Fenerbahçe'nin yeniden dirilişi tartışılırken, bu hayat ışığını yeniden takıma veren gücün Başkan Aziz Yıldırım olduğu tartışılmaz. Nasıl ki, takımın yerlerde sürünür hale gelmesinin nedeni Başkan'ın seçimi ve yanlışlarıysa, bugün zirveye tekrar oturması da tek başına onun eseridir. Yani kendi yıktı, kendi yaptı. Kronoloji Gençlerbirliği beraberliği sonrasında başlar.

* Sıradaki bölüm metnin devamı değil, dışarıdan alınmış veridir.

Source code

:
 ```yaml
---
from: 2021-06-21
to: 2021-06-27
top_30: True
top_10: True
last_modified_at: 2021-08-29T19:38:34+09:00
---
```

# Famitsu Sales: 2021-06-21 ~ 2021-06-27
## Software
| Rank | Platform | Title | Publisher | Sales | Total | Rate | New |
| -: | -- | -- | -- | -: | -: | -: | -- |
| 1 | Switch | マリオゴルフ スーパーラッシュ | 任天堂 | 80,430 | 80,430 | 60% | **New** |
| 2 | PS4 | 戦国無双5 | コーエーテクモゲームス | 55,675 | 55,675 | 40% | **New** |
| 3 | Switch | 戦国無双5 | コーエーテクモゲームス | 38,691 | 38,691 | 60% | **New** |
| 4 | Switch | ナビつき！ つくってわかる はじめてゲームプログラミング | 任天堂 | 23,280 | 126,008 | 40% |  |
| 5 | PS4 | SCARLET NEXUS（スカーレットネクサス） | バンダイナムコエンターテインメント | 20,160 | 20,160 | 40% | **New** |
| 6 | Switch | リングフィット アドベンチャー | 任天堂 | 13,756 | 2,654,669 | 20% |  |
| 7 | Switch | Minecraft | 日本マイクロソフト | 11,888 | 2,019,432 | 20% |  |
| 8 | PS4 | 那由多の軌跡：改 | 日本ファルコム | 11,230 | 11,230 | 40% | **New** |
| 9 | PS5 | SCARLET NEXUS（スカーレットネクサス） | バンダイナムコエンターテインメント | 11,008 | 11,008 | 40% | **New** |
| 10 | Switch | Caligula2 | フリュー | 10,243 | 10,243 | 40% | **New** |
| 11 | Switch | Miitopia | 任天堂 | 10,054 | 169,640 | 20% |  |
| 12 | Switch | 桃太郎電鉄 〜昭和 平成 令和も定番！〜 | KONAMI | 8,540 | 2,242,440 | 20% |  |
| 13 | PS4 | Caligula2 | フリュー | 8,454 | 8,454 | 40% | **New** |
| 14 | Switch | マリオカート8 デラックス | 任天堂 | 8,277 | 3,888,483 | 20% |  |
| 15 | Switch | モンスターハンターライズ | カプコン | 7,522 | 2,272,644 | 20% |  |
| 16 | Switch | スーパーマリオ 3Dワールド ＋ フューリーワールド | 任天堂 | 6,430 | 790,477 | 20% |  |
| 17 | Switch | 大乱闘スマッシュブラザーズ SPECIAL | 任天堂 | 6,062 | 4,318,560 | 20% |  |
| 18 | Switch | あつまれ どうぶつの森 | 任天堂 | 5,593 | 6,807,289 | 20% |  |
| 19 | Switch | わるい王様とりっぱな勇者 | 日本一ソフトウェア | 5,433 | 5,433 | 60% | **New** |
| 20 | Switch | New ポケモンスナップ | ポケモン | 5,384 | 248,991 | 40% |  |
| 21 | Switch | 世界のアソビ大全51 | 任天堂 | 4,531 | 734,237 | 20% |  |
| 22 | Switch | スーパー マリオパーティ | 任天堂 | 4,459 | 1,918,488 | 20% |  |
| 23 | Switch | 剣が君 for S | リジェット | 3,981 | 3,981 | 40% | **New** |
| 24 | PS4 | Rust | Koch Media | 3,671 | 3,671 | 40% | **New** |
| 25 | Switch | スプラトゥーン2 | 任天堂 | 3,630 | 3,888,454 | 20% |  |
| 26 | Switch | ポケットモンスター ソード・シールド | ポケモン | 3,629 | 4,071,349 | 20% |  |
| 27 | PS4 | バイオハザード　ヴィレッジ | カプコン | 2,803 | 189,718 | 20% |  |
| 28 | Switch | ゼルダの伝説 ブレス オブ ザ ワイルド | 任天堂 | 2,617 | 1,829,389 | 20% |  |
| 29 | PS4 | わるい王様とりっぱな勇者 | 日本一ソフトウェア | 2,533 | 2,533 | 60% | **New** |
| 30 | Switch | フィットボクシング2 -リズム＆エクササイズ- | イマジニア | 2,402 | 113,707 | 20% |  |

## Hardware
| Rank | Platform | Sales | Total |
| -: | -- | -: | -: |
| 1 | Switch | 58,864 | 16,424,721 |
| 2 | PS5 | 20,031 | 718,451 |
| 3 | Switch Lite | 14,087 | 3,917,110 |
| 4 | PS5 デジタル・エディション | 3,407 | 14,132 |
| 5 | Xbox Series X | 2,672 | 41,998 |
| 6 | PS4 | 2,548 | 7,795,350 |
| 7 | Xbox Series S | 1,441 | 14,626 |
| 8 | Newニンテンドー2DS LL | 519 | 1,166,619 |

Gaziantep ve Galatasaray maçları birden bire final haline dönerken, Fenerbahçe taraftarı ve camiası üç şampiyonluk sözü veren, ama bunların arkasında duramayan Aziz Yıldırım'ın "yeterliliğini" ciddi şekilde sorgulamaya başladı. İşte o dakika, işin başa düştüğünü anlayan Aziz Başkan, Samandıra Darbesi'ni gerçekleştirdi. Takımı topladı. "Burası çiftliğe dönmüş. Öyle değil mi Aykut Kocaman" diyerek, Sportif Direktör'ü devreden çıkardı. Futbolcuları toplayarak Güiza'yı işaret etti ve "Hepiniz faturayı buna kesiyorsunuz. İşin kolayını bulmuşsunuz. Güiza günah keçisi değil, bu takımda da olacak" çıkışını yaptı. Daum'a, "Sen bu takımı iyi çalıştır, gerisini bana bırak" diyerek, taktik toplantılar ve takım tertibi konusunda yeniden söz sahibi oldu. Samandıra'ya tam gün yasasını getirdi. Buna itiraz edenler çıktı. Daum, "Bana değil, Başkan'a anlatın derdinizi. Burada patron o" diyerek kimseye alternatif bırakmadı. 'Tatlı Hayat'ın bitmesiyle birlikte, yeniden futbola dönüş ve konsantrasyon dönemi başladı. Çünkü Aziz Yıldırım pabucun pahalı olduğunu, başarısızlığın faturasını da direkt olarak oyunculara keseceğini net bir şekilde açıkladı. Her gün antrenmanlara gitmeye başladı. Kaçaklar kesildi, çalışma ciddiyeti geldi, performans arttı.
'KOCAMAN' GÖNÜL ALDI
Bu dönemde Aykut Kocaman'ın da gönlünü bir doğum günü partisiyle ve onu kendi koltuğuna oturtarak aldı. Daum ile arasındaki gerginliğin azalmasını, yetki kargaşasının bitmesini sağladı. Taraftarın azalan desteğini, bilet fiyatlarını 22 liraya çekerek ve son Kasımpaşa maçında taraftarı finanse ederek tekrar geri döndürdü. Herkesi şampiyonluk yarışının içine, iddialı şekilde soktu. Aziz Yıldırım'ın başkanlık kadar teknik direktörlükten de keyif aldığını çok yazdık. Gençlerbirliği maçında cezalı Alex'in yerinde Mehmet Topuz'un, onun önünde de "Kayseri'de böyle oynuyorlardı" denilerek; Güiza'nın yerine Gökhan Ünal'ın oynatılması tavsiyesinin de sahibi olduğunu duyduk. Gerçi Fenerbahçe maçı pozisyonsuz bitirmişti. Sonuçta, bundan önce veya sonra; iyinin de kötünün de sahibi Aziz Yıldırım'dır. Gerisi teferruattır.